The IBM hybrid cloud platform is confronted with a complex challenge: hosting new artificial intelligence (AI) applications alongside nearly 2,000 existing internal workloads that comprise business operations at IBM.1 When hosting AI applications on a hybrid cloud platform, these requirements need to be considered:
- AI applications must comply with the company's intellectual property (IP) requirements.
- Developer tools need to be simple and foster productivity when used to create applications that utilize generative AI content.

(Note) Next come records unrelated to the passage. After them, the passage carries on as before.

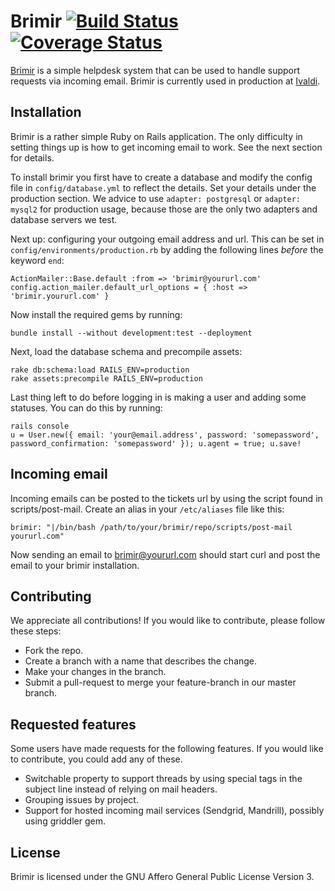 Brimir [![Build Status](https://travis-ci.org/ivaldi/brimir.png)](https://travis-ci.org/ivaldi/brimir) [![Coverage Status](https://coveralls.io/repos/ivaldi/brimir/badge.png)](https://coveralls.io/r/ivaldi/brimir)
======
[Brimir](http://getbrimir.com/) is a simple helpdesk system that can be used to handle support requests
via incoming email. Brimir is currently used in production at [Ivaldi](http://ivaldi.nl/).

Installation
------------
Brimir is a rather simple Ruby on Rails application. The only difficulty in setting things up is how to get incoming email to work. See the next section for details.

To install brimir you first have to create a database and modify the config file in `config/database.yml` to reflect the details. Set your details under the production section. We advice to use `adapter: postgresql` or `adapter: mysql2` for production usage, because those are the only two adapters and database servers we test.

Next up: configuring your outgoing email address and url. This can be set in `config/environments/production.rb` by adding the following lines *before* the keyword `end`:

    ActionMailer::Base.default :from => 'brimir@yoururl.com'
	config.action_mailer.default_url_options = { :host => 'brimir.yoururl.com' }

Now install the required gems by running:

    bundle install --without development:test --deployment

Next, load the database schema and precompile assets:

    rake db:schema:load RAILS_ENV=production
    rake assets:precompile RAILS_ENV=production

Last thing left to do before logging in is making a user and adding some statuses. You can do this by running:

    rails console
    u = User.new({ email: 'your@email.address', password: 'somepassword', password_confirmation: 'somepassword' }); u.agent = true; u.save!

Incoming email
--------------
Incoming emails can be posted to the tickets url by using the script found in scripts/post-mail. Create an alias in your `/etc/aliases` file like this:

    brimir: "|/bin/bash /path/to/your/brimir/repo/scripts/post-mail yoururl.com"

Now sending an email to brimir@yoururl.com should start curl and post the email to your brimir installation.

Contributing
------------
We appreciate all contributions! If you would like to contribute, please follow these steps:
- Fork the repo.
- Create a branch with a name that describes the change.
- Make your changes in the branch.
- Submit a pull-request to merge your feature-branch in our master branch.

Requested features
------------------
Some users have made requests for the following features. If you would like to contribute, you could add any of these.
- Switchable property to support threads by using special tags in the subject line instead of relying on mail headers.
- Grouping issues by project.
- Support for hosted incoming mail services (Sendgrid, Mandrill), possibly using griddler gem.

License
-------
Brimir is licensed under the GNU Affero General Public License Version 3.
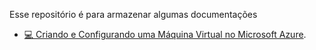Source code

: Esse repositório é para armazenar algumas documentações

- [💻 Criando e Configurando uma Máquina Virtual no Microsoft Azure](./Azure.md).
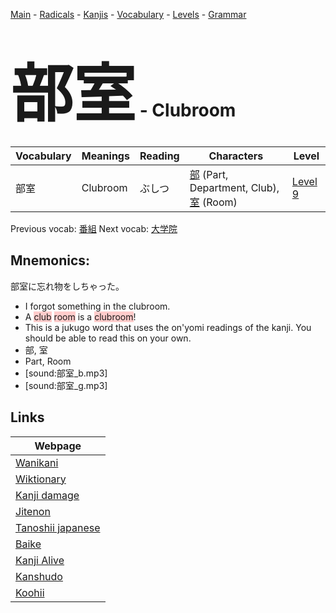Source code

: <style> bigfont {font-size: 100px}</style>
[Main](../README.md) -
[Radicals](../radicals.md) -
[Kanjis](../kanjis.md) -
[Vocabulary](../vocabulary.md) -
[Levels](../levels.md) -
[Grammar](../grammar.md)
# <bigfont> 部室</bigfont> - Clubroom 

| Vocabulary | Meanings | Reading | Characters | Level |
| --- | --- | --- | --- | --- |
| 部室 | Clubroom | ぶしつ |  [部](../kanjis/部.md) (Part, Department, Club), [室](../kanjis/室.md) (Room) | [Level 9](../levels/wk_level9.md) |

Previous vocab: [番組](番組.md) Next vocab: [大学院](大学院.md) 

## Mnemonics:
部室に忘れ物をしちゃった。
* I forgot something in the clubroom.
* A <span style="background-color:#ffcccb"> club</span> <span style="background-color:#ffcccb"> room</span> is a <span style="background-color:#ffcccb"> clubroom</span>!
* This is a jukugo word that uses the on'yomi readings of the kanji. You should be able to read this on your own.
* 部, 室
* Part, Room
* [sound:部室_b.mp3]
* [sound:部室_g.mp3]


## Links 

| Webpage |
| --- |
| [Wanikani          ](https://www.wanikani.com/kanji/部室) |
| [Wiktionary        ](https://en.wiktionary.org/wiki/部室) |
| [Kanji damage      ](http://www.kanjidamage.com/kanji/search?utf8=✓&q=部室) |
| [Jitenon           ](https://jitenon.com/kanji/部室) |
| [Tanoshii japanese ](https://www.tanoshiijapanese.com/dictionary/kanji.cfm?k=部室) |
| [Baike             ](https://baike.baidu.com/item/部室) |
| [Kanji Alive       ](https://app.kanjialive.com/部室) |
| [Kanshudo          ](https://www.kanshudo.com/searchmn?q=部室) |
| [Koohii            ](https://kanji.koohii.com/study/kanji/部室) |
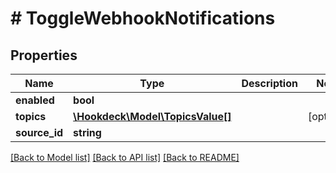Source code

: # # ToggleWebhookNotifications

## Properties

Name | Type | Description | Notes
------------ | ------------- | ------------- | -------------
**enabled** | **bool** |  |
**topics** | [**\Hookdeck\Model\TopicsValue[]**](TopicsValue.md) |  | [optional]
**source_id** | **string** |  |

[[Back to Model list]](../../README.md#models) [[Back to API list]](../../README.md#endpoints) [[Back to README]](../../README.md)
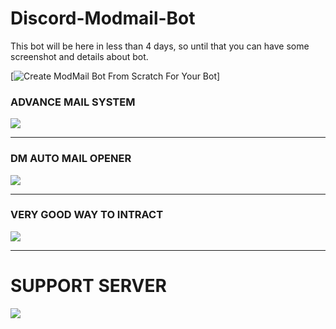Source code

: # Discord-Modmail-Bot
This bot will be here in less than 4 days, so until that you can have some screenshot and details about bot.


[![Create ModMail Bot From Scratch For Your Bot](https://img.youtube.com/vi/ioLtrzJBCj4/0.jpg)]

### ADVANCE MAIL SYSTEM
![](https://cdn.discordapp.com/attachments/865592869371904010/869584449585692672/1.JPG)
___


### DM AUTO MAIL OPENER
![](https://cdn.discordapp.com/attachments/865592869371904010/869584453146640444/2.JPG)


___

### VERY GOOD WAY TO INTRACT
![](https://cdn.discordapp.com/attachments/865592869371904010/869584456225267742/3.JPG)

___




# SUPPORT SERVER
![](https://discord.gg/7UYtE8NuhR)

- Sensitive data must be securely managed throughout ingestion and usage.
- Hosting environments must be cost-effective in terms of hardware resources, development and operations.
- Some AI workloads need to be hosted on-premises and require support for the same AI environments on local hardware.
Initially, the IBM Chief Information Officer (CIO) organization hosted a vector database and generative AI models that use provisioned, high-cost graphics processing units (GPUs). Though this option was effective, it wasn't optimal. During peak hours, competition for resources between Development and Production teams resulted in the acquisition of additional GPUs, which remained idle during off-peak hours.
Also, this complex environment required the operations team to dedicate extra time to manage AI clusters. This involved procuring resources, patching, and managing resiliency.
1IBM Hybrid Cloud applications data was obtained through the Superset IBM Application Portfolio Management (APM) ServiceNow Dashboard on September 30, 2024.